Braun, on the other hand, has had a different philosophy when it comes to such votes. He has spoken about the need to provide predictability to those looking to invest or build in the city. That approach has led him to suggest that council should hesitate before voting against individual applications that otherwise meet city guidelines. If there is a problem, Braun suggests the city should instead look at reforming the guidelines themselves.

In that vein, Braun – and the rest of council – voted in the spring to halt new “infill” applications while new guidelines are developed, while allowing those that were already before the city to proceed. Council, he said, should be setting policy and governing, but not otherwise involved in day-to-day matters.

* * * *

Only a few issues of citywide importance have been the subject of dissension.

Between 2014 and 2016, Gill and Barkman cast several votes against advancing the city’s new bird-scare bylaw. Gill had previously expressed worries that it would increase work for farmers and Barkman suggesting enforcement is the province’s job.

In 2017, Gill also voted against an increase to Abbotsford’s water sewer rate, saying residents should be rewarded for significantly reducing consumption over the previous five years.

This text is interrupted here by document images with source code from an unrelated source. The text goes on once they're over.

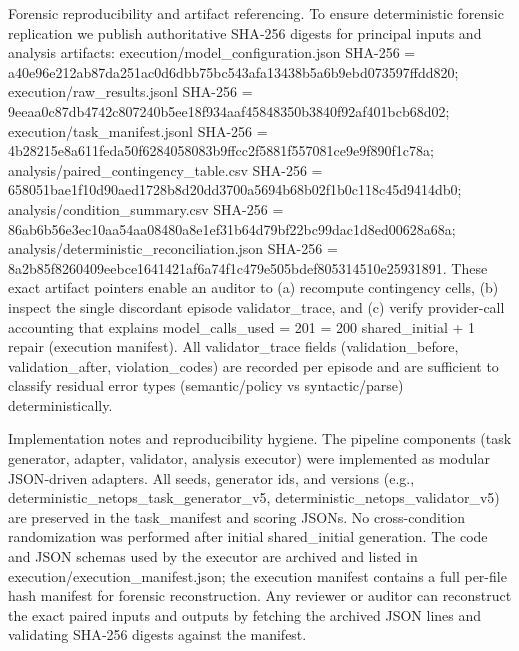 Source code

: \documentclass[conference]{IEEEtran}
\begin{document}
Forensic reproducibility and artifact referencing. To ensure deterministic forensic replication we publish authoritative SHA‑256 digests for principal inputs and analysis artifacts: execution/model\_configuration.json SHA-256 = a40e96e212ab87da251ac0d6dbb75bc543afa13438b5a6b9ebd073597ffdd820; execution/raw\_results.jsonl SHA-256 = 9eeaa0c87db4742c807240b5ee18f934aaf45848350b3840f92af401bcb68d02; execution/task\_manifest.jsonl SHA-256 = 4b28215e8a611feda50f6284058083b9ffcc2f5881f557081ce9e9f890f1c78a; analysis/paired\_contingency\_table.csv SHA-256 = 658051bae1f10d90aed1728b8d20dd3700a5694b68b02f1b0c118c45d9414db0; analysis/condition\_summary.csv SHA-256 = 86ab6b56e3ec10aa54aa08480a8e1ef31b64d79bf22bc99dac1d8ed00628a68a; analysis/deterministic\_reconciliation.json SHA-256 = 8a2b85f8260409eebce1641421af6a74f1c479e505bdef805314510e25931891. These exact artifact pointers enable an auditor to (a) recompute contingency cells, (b) inspect the single discordant episode validator\_trace, and (c) verify provider-call accounting that explains model\_calls\_used = 201 = 200 shared\_initial + 1 repair (execution manifest). All validator\_trace fields (validation\_before, validation\_after, violation\_codes) are recorded per episode and are sufficient to classify residual error types (semantic/policy vs syntactic/parse) deterministically.

Implementation notes and reproducibility hygiene. The pipeline components (task generator, adapter, validator, analysis executor) were implemented as modular JSON‑driven adapters. All seeds, generator ids, and versions (e.g., deterministic\_netops\_task\_generator\_v5, deterministic\_netops\_validator\_v5) are preserved in the task\_manifest and scoring JSONs. No cross-condition randomization was performed after initial shared\_initial generation. The code and JSON schemas used by the executor are archived and listed in execution/execution\_manifest.json; the execution manifest contains a full per-file hash manifest for forensic reconstruction. Any reviewer or auditor can reconstruct the exact paired inputs and outputs by fetching the archived JSON lines and validating SHA‑256 digests against the manifest.
\end{document}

And at the very start of the term, Ross’ and Siemens’ motion to include a representative from an environmental group or non-profit on the city’s development advisory committee was rejected.

The two most prominent dissensions were both made by Ross. In 2016, she cast the lone vote in opposition to the city’s community benefits agreement with Kinder Morgan, which would see the pipeline company contribute money to a new clubhouse at Ledgeview Golf Course.

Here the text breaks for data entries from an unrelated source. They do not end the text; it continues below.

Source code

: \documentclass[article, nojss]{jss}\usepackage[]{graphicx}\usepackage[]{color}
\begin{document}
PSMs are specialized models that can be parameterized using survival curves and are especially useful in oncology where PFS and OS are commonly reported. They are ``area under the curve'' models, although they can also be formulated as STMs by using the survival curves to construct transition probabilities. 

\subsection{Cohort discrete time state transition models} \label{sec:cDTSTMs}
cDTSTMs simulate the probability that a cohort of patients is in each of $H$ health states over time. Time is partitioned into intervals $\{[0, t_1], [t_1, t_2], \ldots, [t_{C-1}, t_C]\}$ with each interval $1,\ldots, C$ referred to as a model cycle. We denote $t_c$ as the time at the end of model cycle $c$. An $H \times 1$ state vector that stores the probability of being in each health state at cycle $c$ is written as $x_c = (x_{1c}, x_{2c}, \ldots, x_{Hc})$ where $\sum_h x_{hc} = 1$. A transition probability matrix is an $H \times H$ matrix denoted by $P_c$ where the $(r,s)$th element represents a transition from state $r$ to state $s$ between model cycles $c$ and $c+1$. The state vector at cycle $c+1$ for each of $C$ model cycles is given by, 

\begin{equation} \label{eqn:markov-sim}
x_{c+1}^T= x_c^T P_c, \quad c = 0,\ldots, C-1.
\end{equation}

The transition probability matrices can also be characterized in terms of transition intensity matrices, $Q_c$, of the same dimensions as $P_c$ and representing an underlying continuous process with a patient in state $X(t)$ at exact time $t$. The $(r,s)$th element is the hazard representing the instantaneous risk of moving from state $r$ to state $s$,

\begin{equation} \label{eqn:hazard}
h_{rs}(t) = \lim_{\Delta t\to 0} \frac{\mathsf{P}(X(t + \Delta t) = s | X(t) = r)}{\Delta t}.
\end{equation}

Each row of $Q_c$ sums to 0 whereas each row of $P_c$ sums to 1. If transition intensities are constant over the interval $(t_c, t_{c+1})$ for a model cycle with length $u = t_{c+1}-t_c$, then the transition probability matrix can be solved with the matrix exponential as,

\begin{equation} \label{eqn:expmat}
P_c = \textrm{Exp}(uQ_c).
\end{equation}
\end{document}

And the following year, she was the lone opponent of the city’s request to have land removed from the Agricultural Land Reserve in order to broaden the city’s industrial land base.

“It’s difficult,” Ross said of casting a major dissenting vote. “It’s hard to go against the grain like that.”

She said standing in opposition can also cause one to worry about the political ramifications.

But the past says that saying no is often politically advantageous.

Ross, no stranger to opposition votes even before this term, has won the most votes among council candidates at each election going back more than a decade. And Abbotsford has a long history of voting out mayors who went along with plans that turned out to be political landmines.

Indeed, Braun suggested some recent votes of opposition were linked to the upcoming election. The News’ analysis, though, shows no sudden uptick in dissenting votes on council.